* **What is needed**
Please reproduce every entry, keeping each one exact.
^^^^^^^^
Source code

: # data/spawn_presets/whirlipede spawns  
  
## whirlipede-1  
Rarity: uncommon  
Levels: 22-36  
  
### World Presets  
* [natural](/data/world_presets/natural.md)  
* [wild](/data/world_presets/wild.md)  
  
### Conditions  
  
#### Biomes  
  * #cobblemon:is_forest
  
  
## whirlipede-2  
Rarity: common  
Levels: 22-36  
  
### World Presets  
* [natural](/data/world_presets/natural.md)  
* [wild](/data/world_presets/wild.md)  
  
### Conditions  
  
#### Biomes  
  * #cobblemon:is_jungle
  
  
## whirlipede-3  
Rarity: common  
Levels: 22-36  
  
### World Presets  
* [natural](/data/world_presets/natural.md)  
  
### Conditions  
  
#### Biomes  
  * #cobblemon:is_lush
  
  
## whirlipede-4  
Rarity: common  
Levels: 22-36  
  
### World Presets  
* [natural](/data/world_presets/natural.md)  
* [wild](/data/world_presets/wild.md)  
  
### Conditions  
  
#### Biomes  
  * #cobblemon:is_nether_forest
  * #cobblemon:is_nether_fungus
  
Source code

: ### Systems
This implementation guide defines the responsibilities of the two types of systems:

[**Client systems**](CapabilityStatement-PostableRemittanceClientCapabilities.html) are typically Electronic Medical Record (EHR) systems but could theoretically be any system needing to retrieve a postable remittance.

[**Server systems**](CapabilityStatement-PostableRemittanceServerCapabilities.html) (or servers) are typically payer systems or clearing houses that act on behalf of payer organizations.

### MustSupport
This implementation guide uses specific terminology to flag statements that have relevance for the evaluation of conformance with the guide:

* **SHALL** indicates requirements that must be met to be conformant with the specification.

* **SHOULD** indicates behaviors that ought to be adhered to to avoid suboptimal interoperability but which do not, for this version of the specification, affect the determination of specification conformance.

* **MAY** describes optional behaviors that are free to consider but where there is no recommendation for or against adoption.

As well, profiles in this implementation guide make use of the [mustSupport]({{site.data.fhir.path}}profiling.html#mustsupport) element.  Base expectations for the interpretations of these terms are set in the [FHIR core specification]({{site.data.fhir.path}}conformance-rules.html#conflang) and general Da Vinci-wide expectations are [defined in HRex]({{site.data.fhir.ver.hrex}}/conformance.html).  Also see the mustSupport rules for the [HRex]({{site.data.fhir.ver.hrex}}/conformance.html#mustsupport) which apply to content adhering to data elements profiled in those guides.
^^^^^^^^
* **Output below**
Source code

: # data/spawn_presets/whirlipede spawns  
  
## whirlipede-1  
Rarity: uncommon  
Levels: 22-36  
  
### World Presets  
* [natural](/data/world_presets/natural.md)  
* [wild](/data/world_presets/wild.md)  
  
### Conditions  
  
#### Biomes  
  * #cobblemon:is_forest
  
  
## whirlipede-2  
Rarity: common  
Levels: 22-36  
  
### World Presets  
* [natural](/data/world_presets/natural.md)  
* [wild](/data/world_presets/wild.md)  
  
### Conditions  
  
#### Biomes  
  * #cobblemon:is_jungle
  
  
## whirlipede-3  
Rarity: common  
Levels: 22-36  
  
### World Presets  
* [natural](/data/world_presets/natural.md)  
  
### Conditions  
  
#### Biomes  
  * #cobblemon:is_lush
  
  
## whirlipede-4  
Rarity: common  
Levels: 22-36  
  
### World Presets  
* [natural](/data/world_presets/natural.md)  
* [wild](/data/world_presets/wild.md)  
  
### Conditions  
  
#### Biomes  
  * #cobblemon:is_nether_forest
  * #cobblemon:is_nether_fungus
  
Source code

: ### Systems
This implementation guide defines the responsibilities of the two types of systems:

[**Client systems**](CapabilityStatement-PostableRemittanceClientCapabilities.html) are typically Electronic Medical Record (EHR) systems but could theoretically be any system needing to retrieve a postable remittance.

[**Server systems**](CapabilityStatement-PostableRemittanceServerCapabilities.html) (or servers) are typically payer systems or clearing houses that act on behalf of payer organizations.

### MustSupport
This implementation guide uses specific terminology to flag statements that have relevance for the evaluation of conformance with the guide:

* **SHALL** indicates requirements that must be met to be conformant with the specification.

* **SHOULD** indicates behaviors that ought to be adhered to to avoid suboptimal interoperability but which do not, for this version of the specification, affect the determination of specification conformance.

* **MAY** describes optional behaviors that are free to consider but where there is no recommendation for or against adoption.

As well, profiles in this implementation guide make use of the [mustSupport]({{site.data.fhir.path}}profiling.html#mustsupport) element.  Base expectations for the interpretations of these terms are set in the [FHIR core specification]({{site.data.fhir.path}}conformance-rules.html#conflang) and general Da Vinci-wide expectations are [defined in HRex]({{site.data.fhir.ver.hrex}}/conformance.html).  Also see the mustSupport rules for the [HRex]({{site.data.fhir.ver.hrex}}/conformance.html#mustsupport) which apply to content adhering to data elements profiled in those guides.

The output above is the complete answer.